Asian markets dropped on Friday, following a weak lead from Wall Street and as investors awaited a key US inflation report due later in the day.

Hong Kong’s Hang Seng Index closed 1.07 per cent down at 23,995.72, while Tokyo’s benchmark Nikkei 225 index was down one per cent at the close. Shanghai also slipped.

During the previous trading day, European and US stock markets dropped as traders tracked developments surrounding the Omicron coronavirus variant and fallout from the Chinese property crisis – snapping a three-day rally.

Traders were awaiting the latest US consumer price data, set for release on Friday, which is expected to show inflation climbing higher last month. And next week’s Federal Reserve meeting might offer clues as to the pace of tapering and interest rate increases.

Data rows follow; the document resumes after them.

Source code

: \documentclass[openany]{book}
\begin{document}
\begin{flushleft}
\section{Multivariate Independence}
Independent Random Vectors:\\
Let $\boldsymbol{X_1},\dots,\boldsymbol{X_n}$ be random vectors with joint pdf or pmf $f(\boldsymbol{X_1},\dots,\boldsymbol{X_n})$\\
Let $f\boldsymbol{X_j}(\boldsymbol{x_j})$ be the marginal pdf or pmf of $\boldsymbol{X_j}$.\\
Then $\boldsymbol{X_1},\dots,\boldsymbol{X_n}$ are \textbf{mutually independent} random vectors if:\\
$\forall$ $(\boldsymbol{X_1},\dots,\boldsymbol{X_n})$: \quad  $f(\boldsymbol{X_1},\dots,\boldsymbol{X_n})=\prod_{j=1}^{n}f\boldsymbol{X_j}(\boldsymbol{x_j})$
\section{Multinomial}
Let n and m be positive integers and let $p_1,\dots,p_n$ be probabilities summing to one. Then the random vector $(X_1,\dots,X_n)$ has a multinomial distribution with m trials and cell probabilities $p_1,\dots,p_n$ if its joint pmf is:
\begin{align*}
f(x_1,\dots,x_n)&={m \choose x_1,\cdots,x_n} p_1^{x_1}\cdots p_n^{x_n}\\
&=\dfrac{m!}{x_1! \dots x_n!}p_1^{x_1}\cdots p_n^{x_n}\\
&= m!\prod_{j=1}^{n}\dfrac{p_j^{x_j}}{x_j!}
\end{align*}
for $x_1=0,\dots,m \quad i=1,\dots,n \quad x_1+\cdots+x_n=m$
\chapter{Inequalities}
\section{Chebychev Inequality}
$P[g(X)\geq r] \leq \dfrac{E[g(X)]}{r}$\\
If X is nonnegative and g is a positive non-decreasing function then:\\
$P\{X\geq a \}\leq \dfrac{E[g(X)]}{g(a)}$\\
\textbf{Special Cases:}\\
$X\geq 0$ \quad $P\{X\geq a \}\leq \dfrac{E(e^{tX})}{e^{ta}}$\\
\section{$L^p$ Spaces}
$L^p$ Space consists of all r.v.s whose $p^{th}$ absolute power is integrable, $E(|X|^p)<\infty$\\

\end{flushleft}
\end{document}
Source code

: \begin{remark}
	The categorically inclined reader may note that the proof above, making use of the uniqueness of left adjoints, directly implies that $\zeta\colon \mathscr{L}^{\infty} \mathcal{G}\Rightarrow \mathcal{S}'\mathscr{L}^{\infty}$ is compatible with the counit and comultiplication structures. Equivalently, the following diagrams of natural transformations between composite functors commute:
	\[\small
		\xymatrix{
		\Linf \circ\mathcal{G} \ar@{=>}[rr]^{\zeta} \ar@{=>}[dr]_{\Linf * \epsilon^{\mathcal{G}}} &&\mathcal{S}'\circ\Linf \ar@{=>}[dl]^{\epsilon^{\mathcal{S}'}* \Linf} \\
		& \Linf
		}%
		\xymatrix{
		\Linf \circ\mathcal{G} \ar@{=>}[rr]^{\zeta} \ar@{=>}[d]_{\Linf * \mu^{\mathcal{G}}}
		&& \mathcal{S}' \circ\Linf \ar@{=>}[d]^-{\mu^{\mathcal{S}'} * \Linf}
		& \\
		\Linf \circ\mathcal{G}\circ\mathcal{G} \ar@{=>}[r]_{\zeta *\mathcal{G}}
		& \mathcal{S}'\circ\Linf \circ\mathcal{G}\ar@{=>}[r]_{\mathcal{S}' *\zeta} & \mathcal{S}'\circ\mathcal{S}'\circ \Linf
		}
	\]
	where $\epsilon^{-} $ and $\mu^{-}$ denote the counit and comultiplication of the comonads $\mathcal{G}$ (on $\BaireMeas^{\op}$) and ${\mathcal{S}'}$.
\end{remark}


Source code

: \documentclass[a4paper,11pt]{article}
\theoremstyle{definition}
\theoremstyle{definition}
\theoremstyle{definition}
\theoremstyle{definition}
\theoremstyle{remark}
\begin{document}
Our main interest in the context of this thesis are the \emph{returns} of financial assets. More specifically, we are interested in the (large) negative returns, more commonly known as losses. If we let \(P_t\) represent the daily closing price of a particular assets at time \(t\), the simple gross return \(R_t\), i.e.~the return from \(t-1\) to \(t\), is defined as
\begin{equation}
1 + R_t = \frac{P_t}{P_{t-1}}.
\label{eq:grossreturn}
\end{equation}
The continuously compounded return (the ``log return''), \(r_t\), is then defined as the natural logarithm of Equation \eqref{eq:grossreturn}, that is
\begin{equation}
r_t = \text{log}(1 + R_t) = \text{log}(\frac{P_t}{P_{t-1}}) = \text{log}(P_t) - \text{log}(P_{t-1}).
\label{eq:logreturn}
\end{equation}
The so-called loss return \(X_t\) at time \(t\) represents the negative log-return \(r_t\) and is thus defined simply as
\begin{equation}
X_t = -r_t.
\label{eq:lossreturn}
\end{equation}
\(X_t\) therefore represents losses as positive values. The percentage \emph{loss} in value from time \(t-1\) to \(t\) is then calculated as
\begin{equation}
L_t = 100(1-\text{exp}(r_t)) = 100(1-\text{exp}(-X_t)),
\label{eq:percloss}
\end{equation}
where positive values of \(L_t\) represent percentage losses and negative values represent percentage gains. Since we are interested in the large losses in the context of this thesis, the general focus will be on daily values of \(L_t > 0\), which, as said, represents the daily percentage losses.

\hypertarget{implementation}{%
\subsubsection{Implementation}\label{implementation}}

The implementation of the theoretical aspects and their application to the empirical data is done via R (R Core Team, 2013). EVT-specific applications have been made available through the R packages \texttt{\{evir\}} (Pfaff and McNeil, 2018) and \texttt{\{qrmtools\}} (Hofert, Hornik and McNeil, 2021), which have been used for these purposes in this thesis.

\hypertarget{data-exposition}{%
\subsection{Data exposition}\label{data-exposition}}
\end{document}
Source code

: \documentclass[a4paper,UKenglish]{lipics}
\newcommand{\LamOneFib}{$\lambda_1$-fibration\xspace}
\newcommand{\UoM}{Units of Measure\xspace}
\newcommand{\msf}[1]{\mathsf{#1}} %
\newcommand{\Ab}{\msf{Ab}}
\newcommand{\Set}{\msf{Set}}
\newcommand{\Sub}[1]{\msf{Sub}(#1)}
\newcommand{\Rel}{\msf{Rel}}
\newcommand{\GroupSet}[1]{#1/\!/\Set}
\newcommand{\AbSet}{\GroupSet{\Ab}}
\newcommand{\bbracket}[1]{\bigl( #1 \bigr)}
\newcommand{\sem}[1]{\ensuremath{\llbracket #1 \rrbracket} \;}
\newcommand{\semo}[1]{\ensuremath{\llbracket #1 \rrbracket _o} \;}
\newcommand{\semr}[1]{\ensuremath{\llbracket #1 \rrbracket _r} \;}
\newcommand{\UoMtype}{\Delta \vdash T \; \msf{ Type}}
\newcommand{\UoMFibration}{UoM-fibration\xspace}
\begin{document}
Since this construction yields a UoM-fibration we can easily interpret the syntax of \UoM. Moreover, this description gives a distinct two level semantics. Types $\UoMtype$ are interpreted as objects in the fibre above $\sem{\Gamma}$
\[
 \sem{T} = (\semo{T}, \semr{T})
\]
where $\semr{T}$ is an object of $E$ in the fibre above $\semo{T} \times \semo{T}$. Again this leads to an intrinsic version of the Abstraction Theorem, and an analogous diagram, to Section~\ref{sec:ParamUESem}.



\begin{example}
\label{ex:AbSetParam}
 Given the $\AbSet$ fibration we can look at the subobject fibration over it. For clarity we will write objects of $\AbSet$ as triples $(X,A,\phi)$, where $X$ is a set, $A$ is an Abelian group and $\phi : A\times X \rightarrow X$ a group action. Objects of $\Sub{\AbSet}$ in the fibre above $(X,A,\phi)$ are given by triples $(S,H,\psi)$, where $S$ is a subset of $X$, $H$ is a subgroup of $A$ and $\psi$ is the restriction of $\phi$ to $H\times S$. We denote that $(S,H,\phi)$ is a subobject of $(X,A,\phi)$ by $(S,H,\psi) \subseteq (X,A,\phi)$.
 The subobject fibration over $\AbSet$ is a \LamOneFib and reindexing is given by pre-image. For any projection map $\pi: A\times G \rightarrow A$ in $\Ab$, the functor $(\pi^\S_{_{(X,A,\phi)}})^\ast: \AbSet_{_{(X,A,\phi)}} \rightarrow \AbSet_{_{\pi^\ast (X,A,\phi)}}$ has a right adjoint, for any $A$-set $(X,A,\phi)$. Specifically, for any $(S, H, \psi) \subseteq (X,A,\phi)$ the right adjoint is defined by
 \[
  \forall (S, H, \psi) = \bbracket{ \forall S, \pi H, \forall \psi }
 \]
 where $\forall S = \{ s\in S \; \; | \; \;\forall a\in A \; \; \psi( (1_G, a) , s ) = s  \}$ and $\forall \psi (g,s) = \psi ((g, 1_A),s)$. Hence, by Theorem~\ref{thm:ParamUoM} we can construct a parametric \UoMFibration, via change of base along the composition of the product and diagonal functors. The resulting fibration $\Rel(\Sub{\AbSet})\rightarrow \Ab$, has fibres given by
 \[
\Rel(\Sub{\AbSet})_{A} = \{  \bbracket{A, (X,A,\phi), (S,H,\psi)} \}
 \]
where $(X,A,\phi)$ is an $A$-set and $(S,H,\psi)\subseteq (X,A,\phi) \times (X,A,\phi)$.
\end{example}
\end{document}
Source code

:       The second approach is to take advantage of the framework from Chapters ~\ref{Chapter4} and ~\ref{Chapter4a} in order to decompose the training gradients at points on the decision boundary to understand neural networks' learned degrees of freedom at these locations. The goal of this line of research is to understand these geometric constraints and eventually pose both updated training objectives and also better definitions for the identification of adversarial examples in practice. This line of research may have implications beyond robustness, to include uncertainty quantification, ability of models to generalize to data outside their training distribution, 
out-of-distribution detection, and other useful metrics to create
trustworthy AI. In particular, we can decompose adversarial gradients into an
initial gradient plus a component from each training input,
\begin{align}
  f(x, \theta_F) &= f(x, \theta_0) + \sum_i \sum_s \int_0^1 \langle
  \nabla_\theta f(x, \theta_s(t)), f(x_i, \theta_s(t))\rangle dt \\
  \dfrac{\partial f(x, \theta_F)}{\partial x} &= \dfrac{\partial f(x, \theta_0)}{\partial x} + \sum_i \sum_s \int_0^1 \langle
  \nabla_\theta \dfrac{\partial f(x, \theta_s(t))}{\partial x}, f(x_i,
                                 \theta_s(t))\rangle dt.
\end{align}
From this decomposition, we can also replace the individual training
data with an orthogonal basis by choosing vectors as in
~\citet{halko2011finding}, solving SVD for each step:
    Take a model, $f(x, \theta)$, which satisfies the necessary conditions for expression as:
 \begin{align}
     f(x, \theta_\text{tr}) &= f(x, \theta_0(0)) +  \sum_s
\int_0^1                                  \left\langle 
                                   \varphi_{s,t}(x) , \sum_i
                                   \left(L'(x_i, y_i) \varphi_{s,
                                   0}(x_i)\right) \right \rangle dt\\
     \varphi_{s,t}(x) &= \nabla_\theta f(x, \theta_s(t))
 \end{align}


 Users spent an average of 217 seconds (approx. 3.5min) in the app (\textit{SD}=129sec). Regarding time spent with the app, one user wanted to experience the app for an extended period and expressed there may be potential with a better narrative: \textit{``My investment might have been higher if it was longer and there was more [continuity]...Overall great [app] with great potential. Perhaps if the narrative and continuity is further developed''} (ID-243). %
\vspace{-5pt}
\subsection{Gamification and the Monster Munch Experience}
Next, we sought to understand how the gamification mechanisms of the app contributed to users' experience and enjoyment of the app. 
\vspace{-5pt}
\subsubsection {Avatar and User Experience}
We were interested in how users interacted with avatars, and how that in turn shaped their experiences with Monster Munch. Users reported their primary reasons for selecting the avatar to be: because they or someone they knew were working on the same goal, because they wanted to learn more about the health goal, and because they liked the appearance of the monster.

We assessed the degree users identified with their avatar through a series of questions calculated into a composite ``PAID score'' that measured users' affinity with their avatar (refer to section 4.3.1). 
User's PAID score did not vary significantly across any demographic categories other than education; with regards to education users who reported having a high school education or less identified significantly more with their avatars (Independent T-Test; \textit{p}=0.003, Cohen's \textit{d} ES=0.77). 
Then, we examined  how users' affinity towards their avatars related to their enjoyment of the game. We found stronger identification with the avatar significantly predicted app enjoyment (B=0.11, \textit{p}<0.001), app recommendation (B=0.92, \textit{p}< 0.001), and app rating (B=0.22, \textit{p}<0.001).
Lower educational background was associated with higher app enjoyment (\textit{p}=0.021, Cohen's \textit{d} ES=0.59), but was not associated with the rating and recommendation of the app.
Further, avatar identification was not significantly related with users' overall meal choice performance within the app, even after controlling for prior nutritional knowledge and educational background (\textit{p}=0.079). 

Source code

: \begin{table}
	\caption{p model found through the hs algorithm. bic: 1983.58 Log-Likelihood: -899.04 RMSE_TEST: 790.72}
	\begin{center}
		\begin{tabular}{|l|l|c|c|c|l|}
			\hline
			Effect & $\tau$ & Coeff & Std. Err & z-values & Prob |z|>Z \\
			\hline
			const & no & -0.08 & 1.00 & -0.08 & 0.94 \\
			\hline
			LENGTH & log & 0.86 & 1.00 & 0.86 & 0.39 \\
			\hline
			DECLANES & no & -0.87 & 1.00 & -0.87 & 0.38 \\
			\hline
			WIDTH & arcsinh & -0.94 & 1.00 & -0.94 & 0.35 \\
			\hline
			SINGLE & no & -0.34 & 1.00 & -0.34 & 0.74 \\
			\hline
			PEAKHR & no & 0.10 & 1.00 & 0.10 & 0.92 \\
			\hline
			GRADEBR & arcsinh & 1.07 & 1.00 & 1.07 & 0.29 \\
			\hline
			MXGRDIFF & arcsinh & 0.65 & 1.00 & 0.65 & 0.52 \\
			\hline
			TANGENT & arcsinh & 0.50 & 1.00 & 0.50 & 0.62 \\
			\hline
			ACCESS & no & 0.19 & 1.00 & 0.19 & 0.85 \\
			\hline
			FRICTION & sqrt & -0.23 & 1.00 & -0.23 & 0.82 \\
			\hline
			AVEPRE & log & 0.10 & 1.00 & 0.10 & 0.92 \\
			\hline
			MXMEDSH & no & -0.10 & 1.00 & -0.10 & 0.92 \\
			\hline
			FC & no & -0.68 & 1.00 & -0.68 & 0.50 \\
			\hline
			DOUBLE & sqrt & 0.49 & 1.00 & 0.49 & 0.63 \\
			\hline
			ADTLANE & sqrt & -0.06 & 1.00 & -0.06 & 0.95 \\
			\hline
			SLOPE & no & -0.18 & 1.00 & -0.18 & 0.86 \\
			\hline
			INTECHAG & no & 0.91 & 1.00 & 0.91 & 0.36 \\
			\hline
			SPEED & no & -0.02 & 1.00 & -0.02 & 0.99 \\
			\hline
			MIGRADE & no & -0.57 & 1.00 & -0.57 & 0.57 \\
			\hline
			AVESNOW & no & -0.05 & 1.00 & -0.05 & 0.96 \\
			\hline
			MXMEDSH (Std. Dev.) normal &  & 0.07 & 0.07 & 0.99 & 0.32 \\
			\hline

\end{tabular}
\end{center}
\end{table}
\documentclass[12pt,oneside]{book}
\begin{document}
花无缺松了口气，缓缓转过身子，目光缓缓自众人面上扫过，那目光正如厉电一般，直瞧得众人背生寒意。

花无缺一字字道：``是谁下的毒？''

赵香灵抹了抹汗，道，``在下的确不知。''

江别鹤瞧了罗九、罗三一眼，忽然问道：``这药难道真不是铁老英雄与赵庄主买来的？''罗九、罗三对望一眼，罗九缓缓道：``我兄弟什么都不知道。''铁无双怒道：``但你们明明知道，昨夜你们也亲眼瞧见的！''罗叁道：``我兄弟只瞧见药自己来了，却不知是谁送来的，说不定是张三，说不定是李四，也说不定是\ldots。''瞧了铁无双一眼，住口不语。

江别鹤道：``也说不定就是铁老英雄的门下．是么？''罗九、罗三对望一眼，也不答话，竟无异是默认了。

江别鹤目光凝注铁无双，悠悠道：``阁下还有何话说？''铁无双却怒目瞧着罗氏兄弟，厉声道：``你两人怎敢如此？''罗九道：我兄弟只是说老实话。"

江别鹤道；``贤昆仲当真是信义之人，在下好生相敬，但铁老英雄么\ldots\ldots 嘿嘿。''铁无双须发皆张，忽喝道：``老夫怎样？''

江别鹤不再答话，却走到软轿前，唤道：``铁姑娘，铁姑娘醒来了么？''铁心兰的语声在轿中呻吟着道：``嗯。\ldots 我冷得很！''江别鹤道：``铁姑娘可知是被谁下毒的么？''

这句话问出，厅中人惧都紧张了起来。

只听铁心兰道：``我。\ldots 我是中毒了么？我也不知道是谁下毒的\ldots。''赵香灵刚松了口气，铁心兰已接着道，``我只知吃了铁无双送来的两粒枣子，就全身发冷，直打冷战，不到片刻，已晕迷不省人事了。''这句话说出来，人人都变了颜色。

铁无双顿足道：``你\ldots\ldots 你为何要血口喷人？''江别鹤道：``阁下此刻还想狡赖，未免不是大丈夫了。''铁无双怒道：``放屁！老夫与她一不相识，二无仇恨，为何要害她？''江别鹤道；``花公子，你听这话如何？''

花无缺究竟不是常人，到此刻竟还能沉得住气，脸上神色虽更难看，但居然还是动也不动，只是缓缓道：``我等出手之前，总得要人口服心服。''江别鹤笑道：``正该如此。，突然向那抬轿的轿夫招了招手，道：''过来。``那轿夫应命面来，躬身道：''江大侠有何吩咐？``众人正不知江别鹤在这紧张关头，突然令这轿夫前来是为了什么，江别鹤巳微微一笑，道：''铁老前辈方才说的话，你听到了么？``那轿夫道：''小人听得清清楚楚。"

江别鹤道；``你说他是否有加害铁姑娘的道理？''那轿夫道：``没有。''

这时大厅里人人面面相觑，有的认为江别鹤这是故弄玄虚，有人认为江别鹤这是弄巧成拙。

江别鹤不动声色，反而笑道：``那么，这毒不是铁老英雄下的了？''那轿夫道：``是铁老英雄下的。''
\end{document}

“It goes without saying that today’s inflation report in the US is the main event,” said Matt Simpson, senior market analyst at City Index. “It hit a 30-year high in October and expectations are for those numbers to be inflated further. We can see today’s report as a proxy for next week’s Federal Reserve meeting, because the hotter inflation is the more pressure it piles on the Fed to increase their pace of tapering.”

Today’s inflation report in the US is the main event. It hit a 30-year high in October and expectations are for those numbers to be inflated further- Matt Simpson, senior market analyst at City Index

Elsewhere in Asia on Friday, Seoul, Taipei and Singapore were down slightly, while Wellington was marginally up. Stocks retreated at the open in Europe. London’s benchmark FTSE 100 index fell 0.3 per cent to 7,301.77 points, after official data showed Britain’s economy slowing even before the onset of the Omicron variant. In the eurozone, Frankfurt’s DAX index shed 0.4 per cent and the Paris CAC 40 lost 0.5 per cent.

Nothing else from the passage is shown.